Article: Uncertainty Squared: The Right of Publicity and Social Media

The laws of probability tell us that the likelihood of a particular result goes down dramatically as the number of variables on which that result depends goes up.  So, for example, while the odds of rolling an even number on a six-sided die is ½, the odds of rolling two even numbers on two dice is ½ times ½, or only ¼.

Predicting the applicability of publicity rights law in the context of social media is a bit like that.  Each variable in the equation is itself the subject of greater-than-average uncertainty compared to other fields of law and technology.  The right of publicity, for example, is generally treated as a species of intellectual property (“IP”), yet it is a product of state (as opposed to federal) common law, and has only been acknowledged by barely more than half of the states.  It has as many sources of law as it does jurisdictions that recognize it—more, in fact—and many of its critical elements remain either disputed or undeveloped.  Likewise, social media—as we currently understand that term—has been in the public consciousness for not much longer than five years; yet it has already come to dominate the way that individuals and entire societies communicate worldwide.  At the same time, the technology behind, and precise expressions of social media remain incredibly fluid, with individual forums rising from obscurity to prominence and back again all within the space of a year.  The proper role of social media in civil society and the parameters of the law that governs it, therefore, are equally uncertain.

Keeping these caveats in mind, however, it is nevertheless both possible and fruitful to explore how the right of publicity—that is, the right of an individual to control the commercial exploitation of his or her identity—will manifest itself in social media.  This is actually quite an important inquiry, since the very thing that makes social media special is that it enables individuals to create and deepen interpersonal relationships with specific people—often, people they already know through other means.  The identities of our online “friends” and “followers,” therefore, are a crucial component of our social media experience.

The companies that provide these experiences realized this long ago.  Indeed, since social media users generally do not pay for the privilege of using the service, the service providers have based their entire business models on exploiting their unique access to our interpersonal relationships.  The initial, easiest, and still-predominant way that they profit from our use of their services is by selling advertisers access to our eyeballs.  But as social media services have become more sophisticated and the pressure to monetize the services has increased, service providers have dug deeper into the granular detail of our interactions in order to target their ads even more effectively.  In many cases, they are relying on the credibility of our friends to sell us goods and services.  As discussed below, that practice has given rise to legal action by social media users who argue that this amounts to a commercial exploitation of their identities in violation of the right of publicity.

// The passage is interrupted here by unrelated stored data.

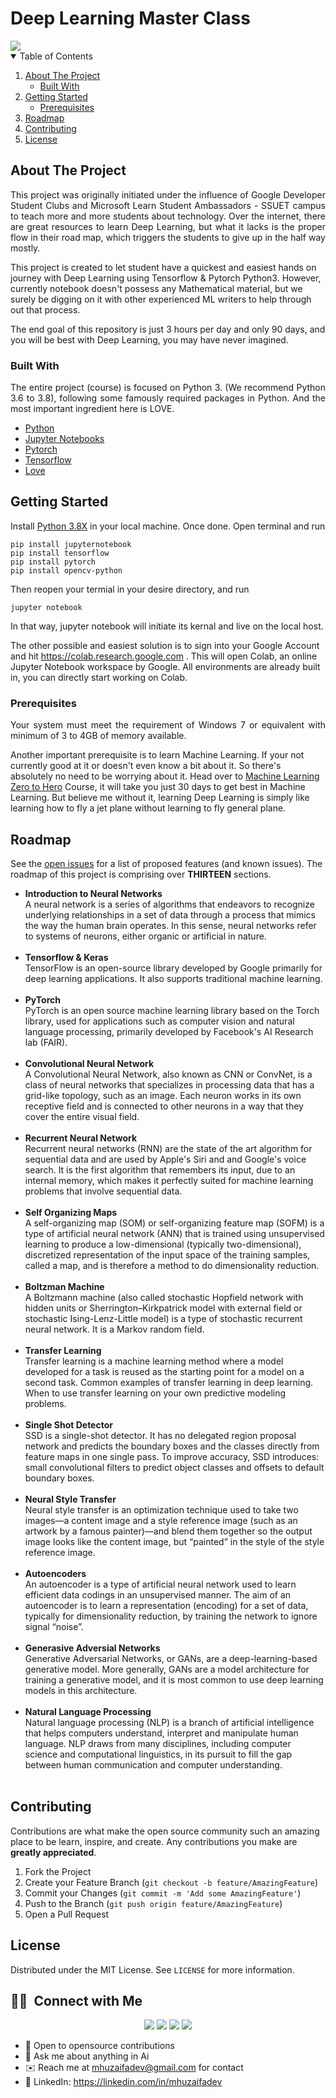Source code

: # Deep Learning Master Class

<img src = "https://raw.githubusercontent.com/mhuzaifadev/deeplearningmasterclass/main/deeplearningmasterclass-01.png">

<!-- TABLE OF CONTENTS -->
<details open="open">
  <summary>Table of Contents</summary>
  <ol>
    <li>
      <a href="#about-the-project">About The Project</a>
      <ul>
        <li><a href="#built-with">Built With</a></li>
      </ul>
    </li>
    <li>
      <a href="#getting-started">Getting Started</a>
      <ul>
        <li><a href="#prerequisites">Prerequisites</a></li>
      </ul>
    </li>
    <li><a href="#roadmap">Roadmap</a></li>
    <li><a href="#contributing">Contributing</a></li>
    <li><a href="#license">License</a></li>
  </ol>
</details>


<!-- ABOUT THE PROJECT -->
## About The Project
<p align="justify">
This project was originally initiated under the influence of Google Developer Student Clubs and Microsoft Learn Student Ambassadors - SSUET campus to teach more and more students about technology. Over the internet, there are great resources to learn Deep Learning, but what it lacks is the proper flow in their road map, which triggers the students to give up in the half way mostly.

This project is created to let student have a quickest and easiest hands on journey with Deep Learning using Tensorflow & Pytorch Python3. However, currently notebook doesn't possess any Mathematical material, but we surely be digging on it with other experienced ML writers to help through out that process.

The end goal of this repository is just 3 hours per day and only 90 days, and you will be best with Deep Learning, you may have never imagined.
</p>

### Built With

<p align="justify">
The entire project (course) is focused on Python 3. (We recommend Python 3.6 to 3.8), following some famously required packages in Python. And the most important ingredient here is LOVE. 

* [Python](https://www.python.org/)
* [Jupyter Notebooks](https://jupyter.org/)
* [Pytorch](https://pytorch.org/)
* [Tensorflow](https://www.tensorflow.org/)
* [Love](https://vilee.fi/eng/wp-content/uploads/2020/11/whatislove-960x640-1.jpg)
</p>
  
<!-- GETTING STARTED -->
## Getting Started

Install [Python 3.8X](https://www.python.org/downloads/source/) in your local machine. Once done. Open terminal and run 
 
  ```cd
  pip install jupyternotebook
  pip install tensorflow
  pip install pytorch
  pip install opencv-python
  ```
Then reopen your termial in your desire directory, and run

  ```cd
  jupyter notebook
  ```
In that way, jupyter notebook will initiate its kernal and live on the local host.

The other possible and easiest solution is to sign into your Google Account and hit https://colab.research.google.com . This will open Colab, an online Jupyter Notebook workspace by Google. All environments are already built in, you can directly start working on Colab.


### Prerequisites

<p align="justify">
Your system must meet the requirement of Windows 7 or equivalent with minimum of 3 to 4GB of memory available.

Another important prerequisite is to learn Machine Learning. If your not currently good at it or doesn't even know a bit about it. So there's absolutely no need to be worrying about it. Head over to [Machine Learning Zero to Hero](https://www.github.com/mhuzaifadev/mlzero_to_hero)  Course, it will take you just 30 days to get best in Machine Learning. But believe me without it, learning Deep Learning is simply like learning how to fly a jet plane without learning to fly general plane.
</p>

<!-- ROADMAP -->
## Roadmap

See the [open issues](https://github.com/mhuzaifadev/deeplearningmasterclass/issues) for a list of proposed features (and known issues).
The roadmap of this project is comprising over <b>THIRTEEN</b> sections.
<ul>
<li> <b>Introduction to Neural Networks</b><br>
A neural network is a series of algorithms that endeavors to recognize underlying relationships in a set of data through a process that mimics the way the human brain operates. In this sense, neural networks refer to systems of neurons, either organic or artificial in nature. </li> <br>
<li>  <b>Tensorflow & Keras</b><br>
TensorFlow is an open-source library developed by Google primarily for deep learning applications. It also supports traditional machine learning. </li> <br>  
<li>  <b>PyTorch</b> <br>
PyTorch is an open source machine learning library based on the Torch library, used for applications such as computer vision and natural language processing, primarily developed by Facebook's AI Research lab (FAIR).</li><br> 
<li> <b>Convolutional Neural Network</b> <br>
A Convolutional Neural Network, also known as CNN or ConvNet, is a class of neural networks that specializes in processing data that has a grid-like topology, such as an image. Each neuron works in its own receptive field and is connected to other neurons in a way that they cover the entire visual field. </li><br> 
<li> <b>Recurrent Neural Network</b><br>
Recurrent neural networks (RNN) are the state of the art algorithm for sequential data and are used by Apple's Siri and and Google's voice search. It is the first algorithm that remembers its input, due to an internal memory, which makes it perfectly suited for machine learning problems that involve sequential data.</li><br> 
<li> <b>Self Organizing Maps</b><br>
A self-organizing map (SOM) or self-organizing feature map (SOFM) is a type of artificial neural network (ANN) that is trained using unsupervised learning to produce a low-dimensional (typically two-dimensional), discretized representation of the input space of the training samples, called a map, and is therefore a method to do dimensionality reduction.</li><br> 
<li> <b>Boltzman Machine</b><br>
A Boltzmann machine (also called stochastic Hopfield network with hidden units or Sherrington–Kirkpatrick model with external field or stochastic Ising-Lenz-Little model) is a type of stochastic recurrent neural network. It is a Markov random field.</li><br> 
<li> <b>Transfer Learning</b><br>
Transfer learning is a machine learning method where a model developed for a task is reused as the starting point for a model on a second task.  Common examples of transfer learning in deep learning. When to use transfer learning on your own predictive modeling problems.</li><br> 
<li> <b>Single Shot Detector</b><br>
SSD is a single-shot detector. It has no delegated region proposal network and predicts the boundary boxes and the classes directly from feature maps in one single pass. To improve accuracy, SSD introduces: small convolutional filters to predict object classes and offsets to default boundary boxes.  </li><br>
<li> <b>Neural Style Transfer</b><br> 
Neural style transfer is an optimization technique used to take two images—a content image and a style reference image (such as an artwork by a famous painter)—and blend them together so the output image looks like the content image, but “painted” in the style of the style reference image.  </li><br>
<li> <b>Autoencoders</b><br>
An autoencoder is a type of artificial neural network used to learn efficient data codings in an unsupervised manner. The aim of an autoencoder is to learn a representation (encoding) for a set of data, typically for dimensionality reduction, by training the network to ignore signal “noise”. </li> <br>  
<li> <b>Generasive Adversial Networks</b><br>
Generative Adversarial Networks, or GANs, are a deep-learning-based generative model. More generally, GANs are a model architecture for training a generative model, and it is most common to use deep learning models in this architecture. </li><br> 
<li> <b>Natural Language Processing</b><br>
Natural language processing (NLP) is a branch of artificial intelligence that helps computers understand, interpret and manipulate human language. NLP draws from many disciplines, including computer science and computational linguistics, in its pursuit to fill the gap between human communication and computer understanding.
  </li> <br> 
</ul>

<!-- CONTRIBUTING -->
## Contributing

Contributions are what make the open source community such an amazing place to be learn, inspire, and create. Any contributions you make are **greatly appreciated**.

1. Fork the Project
2. Create your Feature Branch (`git checkout -b feature/AmazingFeature`)
3. Commit your Changes (`git commit -m 'Add some AmazingFeature'`)
4. Push to the Branch (`git push origin feature/AmazingFeature`)
5. Open a Pull Request

<!-- LICENSE -->
## License

Distributed under the MIT License. See `LICENSE` for more information.


## 🤝🏻 &nbsp;Connect with Me

<p align="center">
<a href="https://www.mhuzaifa.com"><img src="https://img.shields.io/badge/-mhuzaifa.com-3423A6?style=flat&logo=Google-Chrome&logoColor=white"/></a>
<a href="https://linkedin.com/in/mhuzaifadev"><img src="https://img.shields.io/badge/-M%20Huzaifa-0077B5?style=flat&logo=Linkedin&logoColor=white"/></a>
<a href="mailto:mhuzaifadev@gmail.com"><img src="https://img.shields.io/badge/-mhuzaifadev@gmail.com-D14836?style=flat&logo=Gmail&logoColor=white"/></a>
<a href="https://facebook.com/mhuzaifadev"><img src="https://img.shields.io/badge/-@mhuzaifadev-1877F2?style=flat&logo=Facebook&logoColor=white"/></a>


- 👯 Open to opensource contributions
- 💬 Ask me about anything in Ai
- ✉️ Reach me at mhuzaifadev@gmail.com for contact
- 💼 LinkedIn: https://linkedin.com/in/mhuzaifadev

At the same time, social media’s focus on interpersonal relationships naturally results in a lot more data about individuals being shared in digital form than had previously been done.  That, in turn, naturally increases the probability that some of that data will be exploited by commercial means—again implicating the right of publicity.

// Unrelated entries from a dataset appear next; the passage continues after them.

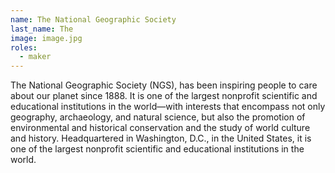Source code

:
 ```yaml
---
name: The National Geographic Society
last_name: The
image: image.jpg
roles:
  - maker
---
```

The National Geographic Society (NGS), has been inspiring people to care about our planet since 1888. It is one of the largest nonprofit scientific and educational institutions in the world—with interests that encompass not only geography, archaeology, and natural science, but also the promotion of environmental and historical conservation and the study of world culture and history. Headquartered in Washington, D.C., in the United States, it is one of the largest nonprofit scientific and educational institutions in the world.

For several decades before the advent of the social internet and related forms of digital publishing, the right of publicity was a curious blend of privacy, IP, and First Amendment law that was litigated only infrequently and barely registered in the public consciousness.  Courts went so far as to explicitly hold that only “celebrities” could even possess the right, and the realities of pre-internet media imposed severe limits on the ability of any given person to achieve enough celebrity to make their identities worth exploiting commercially.  Social media—along with reality TV, self-publishing, and the internet in general—changed all that.  Perhaps, therefore, the example of rolling two dice is not as apt of an analogy as it may first seem because those two variables are completely independent of each other.  The development of publicity rights case law and social media, by contrast, may well depend in large part on each other.

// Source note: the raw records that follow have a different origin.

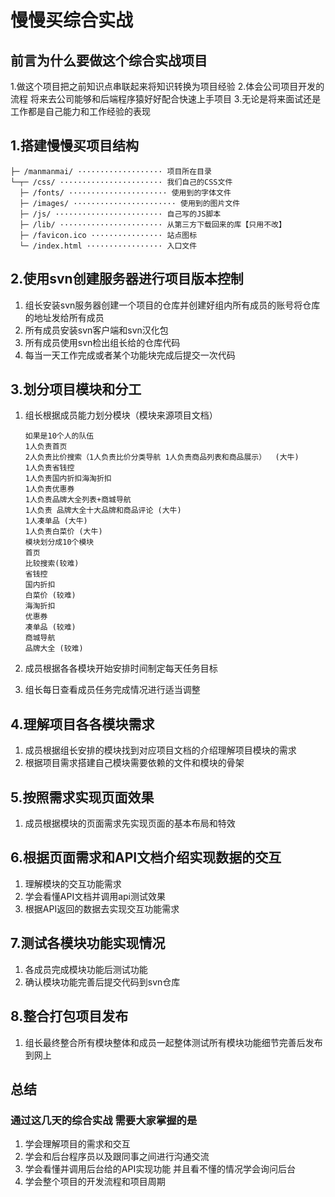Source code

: #  慢慢买综合实战

## 前言为什么要做这个综合实战项目

1.做这个项目把之前知识点串联起来将知识转换为项目经验 
2.体会公司项目开发的流程 将来去公司能够和后端程序猿好好配合快速上手项目
3.无论是将来面试还是工作都是自己能力和工作经验的表现

## 1.搭建慢慢买项目结构

```
├─ /manmanmai/ ··················· 项目所在目录
└─┬─ /css/ ······················· 我们自己的CSS文件
  ├─ /fonts/ ······················ 使用到的字体文件
  ├─ /images/ ······················· 使用到的图片文件
  ├─ /js/ ························ 自己写的JS脚本
  ├─ /lib/ ······················· 从第三方下载回来的库【只用不改】
  ├─ /favicon.ico ················ 站点图标
  └─ /index.html ················· 入口文件
```

## 2.使用svn创建服务器进行项目版本控制

1. 组长安装svn服务器创建一个项目的仓库并创建好组内所有成员的账号将仓库的地址发给所有成员
2. 所有成员安装svn客户端和svn汉化包
3. 所有成员使用svn检出组长给的仓库代码
4. 每当一天工作完成或者某个功能块完成后提交一次代码

## 3.划分项目模块和分工

1. 组长根据成员能力划分模块（模块来源项目文档）

   ```
   如果是10个人的队伍 
   1人负责首页 
   2人负责比价搜索（1人负责比价分类导航 1人负责商品列表和商品展示）  (大牛)
   1人负责省钱控
   1人负责国内折扣海淘折扣 
   1人负责优惠券
   1人负责品牌大全列表+商城导航 
   1人负责 品牌大全十大品牌和商品评论 (大牛)
   1人凑单品 (大牛)
   1人负责白菜价 (大牛)
   模块划分成10个模块
   首页
   比较搜索(较难)
   省钱控
   国内折扣
   白菜价 (较难)
   海淘折扣
   优惠券
   凑单品 (较难)
   商城导航
   品牌大全 (较难)
   ```

2. 成员根据各各模块开始安排时间制定每天任务目标

3. 组长每日查看成员任务完成情况进行适当调整

## 4.理解项目各各模块需求

1. 成员根据组长安排的模块找到对应项目文档的介绍理解项目模块的需求
2. 根据项目需求搭建自己模块需要依赖的文件和模块的骨架

## 5.按照需求实现页面效果

1. 成员根据模块的页面需求先实现页面的基本布局和特效

## 6.根据页面需求和API文档介绍实现数据的交互

1. 理解模块的交互功能需求
2. 学会看懂API文档并调用api测试效果
3. 根据API返回的数据去实现交互功能需求

## 7.测试各模块功能实现情况

1. 各成员完成模块功能后测试功能
2. 确认模块功能完善后提交代码到svn仓库

## 8.整合打包项目发布

1. 组长最终整合所有模块整体和成员一起整体测试所有模块功能细节完善后发布到网上

## 总结

### 通过这几天的综合实战 需要大家掌握的是

1. 学会理解项目的需求和交互
2. 学会和后台程序员以及跟同事之间进行沟通交流
3. 学会看懂并调用后台给的API实现功能 并且看不懂的情况学会询问后台
4. 学会整个项目的开发流程和项目周期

The discussion below begins with a brief summary of the right of publicity, including its elements, development, and remaining areas of uncertainty.  It then examines several of the most likely ways that this body of law will influence, and be influenced by social media including:  the manner of measuring the “commercial value” in an individual’s identity; the proper amount of damages for misappropriations of that identity; the availability of defenses based on the First Amendment, the Copyright Act, and other related legal rights; and the role social media plays in fueling publicity rights violations.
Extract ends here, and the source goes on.